The hydraulic fracturing boom opened doors for the oil business but it also expanded the horizon for natural gas.
The hydraulic fracturing boom opened doors for the oil business but it also expanded the horizon for natural gas.

Today we have so much of it that companies are finding new ways to profit from it.

“We have a lot of gas here, in Texas in general and we have to find a way what to do with it,” said Dr. Abdallah Harouaka, Professor and Coordinator of Petroleum Engineering at UTPB.

Some burn it, some use gas lifting to get more oil out, but others are asking the federal government for permits to ship it out over seas.

“The more these things grow, then we have to find markets for them,” Harouaka said.

Those markets are growing, and a number of companies looking to Asia.

“if you want to sell gas to people that are on the other side of the ocean, then you have no other way than through this process,” Harouaka said.

Gas is normally transported by pipelines but shipping it overseas requires transforming it into a liquid by cooling the gas.

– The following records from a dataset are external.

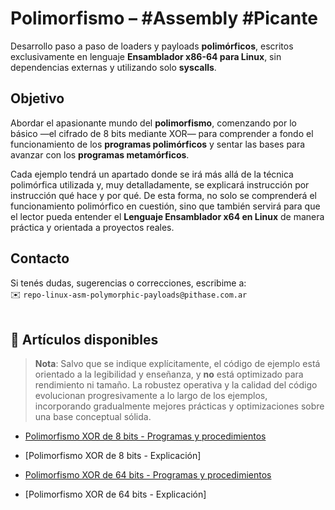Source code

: # Polimorfismo – #Assembly #Picante

Desarrollo paso a paso de loaders y payloads **polimórficos**, escritos exclusivamente en lenguaje **Ensamblador x86-64 para Linux**, sin dependencias externas y utilizando solo **syscalls**.

## Objetivo  

Abordar el apasionante mundo del **polimorfismo**, comenzando por lo básico —el cifrado de 8 bits mediante XOR— para comprender a fondo el funcionamiento de los **programas polimórficos** y sentar las bases para avanzar con los **programas metamórficos**.

Cada ejemplo tendrá un apartado donde se irá más allá de la técnica polimórfica utilizada y, muy detalladamente, se explicará instrucción por instrucción qué hace y por qué. De esta forma, no solo se comprenderá el funcionamiento polimórfico en cuestión, sino que también servirá para que el lector pueda entender el **Lenguaje Ensamblador x64 en Linux** de manera práctica y orientada a proyectos reales.

## Contacto  

Si tenés dudas, sugerencias o correcciones, escribime a:  
✉️ `repo-linux-asm-polymorphic-payloads@pithase.com.ar`  
⠀
## 📄 Artículos disponibles
> **Nota**: Salvo que se indique explícitamente, el código de ejemplo está orientado a la legibilidad y enseñanza, y **no** está optimizado para rendimiento ni tamaño. La robustez operativa y la calidad del código evolucionan progresivamente a lo largo de los ejemplos, incorporando gradualmente mejores prácticas y optimizaciones sobre una base conceptual sólida.
- [Polimorfismo XOR de 8 bits - Programas y procedimientos](./polymorphic-xor-8bits.md) 

- [Polimorfismo XOR de 8 bits - Explicación]

- [Polimorfismo XOR de 64 bits - Programas y procedimientos](./polymorphic-xor-64bits.md) 

- [Polimorfismo XOR de 64 bits - Explicación]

A process that almost doubles the price of natural gas.

“It's very costly but there is no other way,” Harouaka said.

But when you have so much gas many prefer to use it, instead of burning it. Harouaka said the Permian Basin has more natural gas than it can handle.

And it's not the big companies who want to find these alternative ways.

“It's not the major oil companies, it's the mid-size and smaller companies who are venturing in this area and it's completely new,” Harouaka said.

An area in the natural gas industry that is just beginning to expand.

“Now, how long this is going to last? That's the million dollar question,” Harouaka said.